[[ Source material, beginning ]]

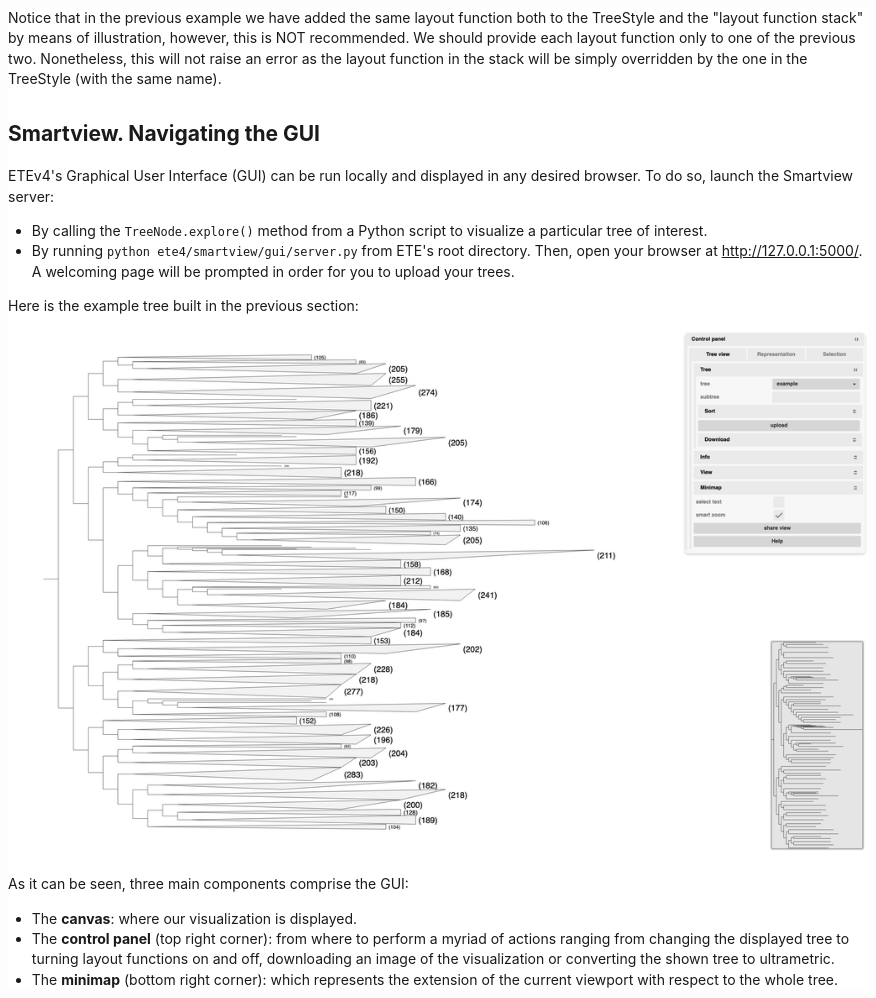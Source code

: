 Notice that in the previous example we have added the same layout function both to the TreeStyle and the "layout function stack"
by means of illustration, however, this is NOT recommended. 
We should provide each layout function only to one of the previous two. 
Nonetheless, this will not raise an error as the layout function in the stack 
will be simply overridden by the one in the TreeStyle (with the same name).


## Smartview. Navigating the GUI

ETEv4's Graphical User Interface (GUI) can be run locally and displayed in any desired browser.
To do so, launch the Smartview server:
- By calling the `TreeNode.explore()` method from a Python script to visualize a particular tree of interest.
- By running `python ete4/smartview/gui/server.py` from ETE's root directory. 
  Then, open your browser at http://127.0.0.1:5000/. 
  A welcoming page will be prompted in order for you to upload your trees.


Here is the example tree built in the previous section:

![gui](https://github.com/jorgebotas/ete4-documentation/blob/master/gui.png)


As it can be seen, three main components comprise the GUI:

- The **canvas**: where our visualization is displayed.
- The **control panel** (top right corner): from where to perform a myriad of actions ranging from 
  changing the displayed tree to turning layout functions on and off, downloading an image of the 
  visualization or converting the shown tree to ultrametric.
- The **minimap** (bottom right corner): which represents the extension of the current viewport with respect to the whole tree.
  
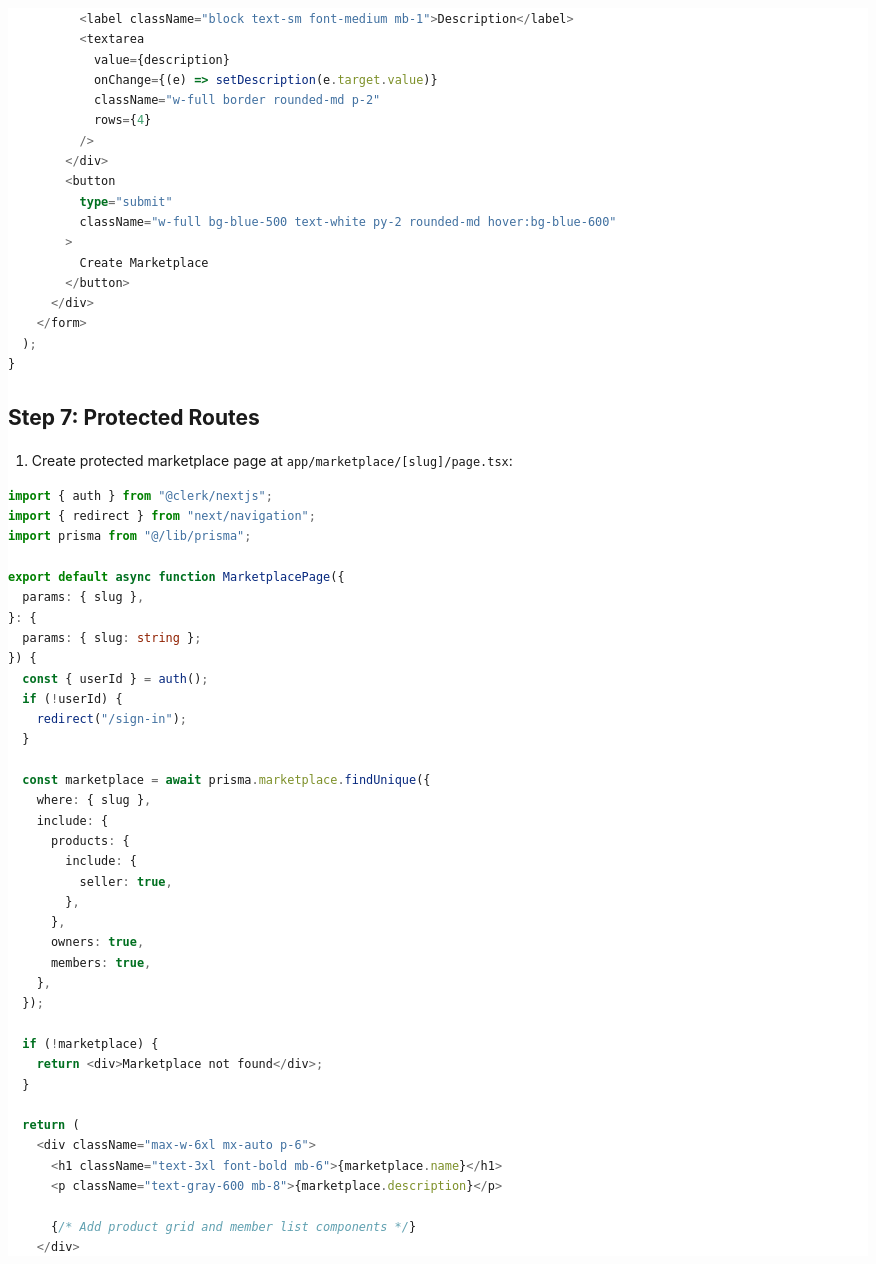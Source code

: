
 ```typescript
          <label className="block text-sm font-medium mb-1">Description</label>
          <textarea
            value={description}
            onChange={(e) => setDescription(e.target.value)}
            className="w-full border rounded-md p-2"
            rows={4}
          />
        </div>
        <button
          type="submit"
          className="w-full bg-blue-500 text-white py-2 rounded-md hover:bg-blue-600"
        >
          Create Marketplace
        </button>
      </div>
    </form>
  );
}
```

## Step 7: Protected Routes

1. Create protected marketplace page at `app/marketplace/[slug]/page.tsx`:

```typescript
import { auth } from "@clerk/nextjs";
import { redirect } from "next/navigation";
import prisma from "@/lib/prisma";

export default async function MarketplacePage({
  params: { slug },
}: {
  params: { slug: string };
}) {
  const { userId } = auth();
  if (!userId) {
    redirect("/sign-in");
  }

  const marketplace = await prisma.marketplace.findUnique({
    where: { slug },
    include: {
      products: {
        include: {
          seller: true,
        },
      },
      owners: true,
      members: true,
    },
  });

  if (!marketplace) {
    return <div>Marketplace not found</div>;
  }

  return (
    <div className="max-w-6xl mx-auto p-6">
      <h1 className="text-3xl font-bold mb-6">{marketplace.name}</h1>
      <p className="text-gray-600 mb-8">{marketplace.description}</p>

      {/* Add product grid and member list components */}
    </div>
```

[[ Source material, end ]]

# Task goal:
Nothing but a number is wanted here: how many lines of the material contain the string "const".

# Answer below:
2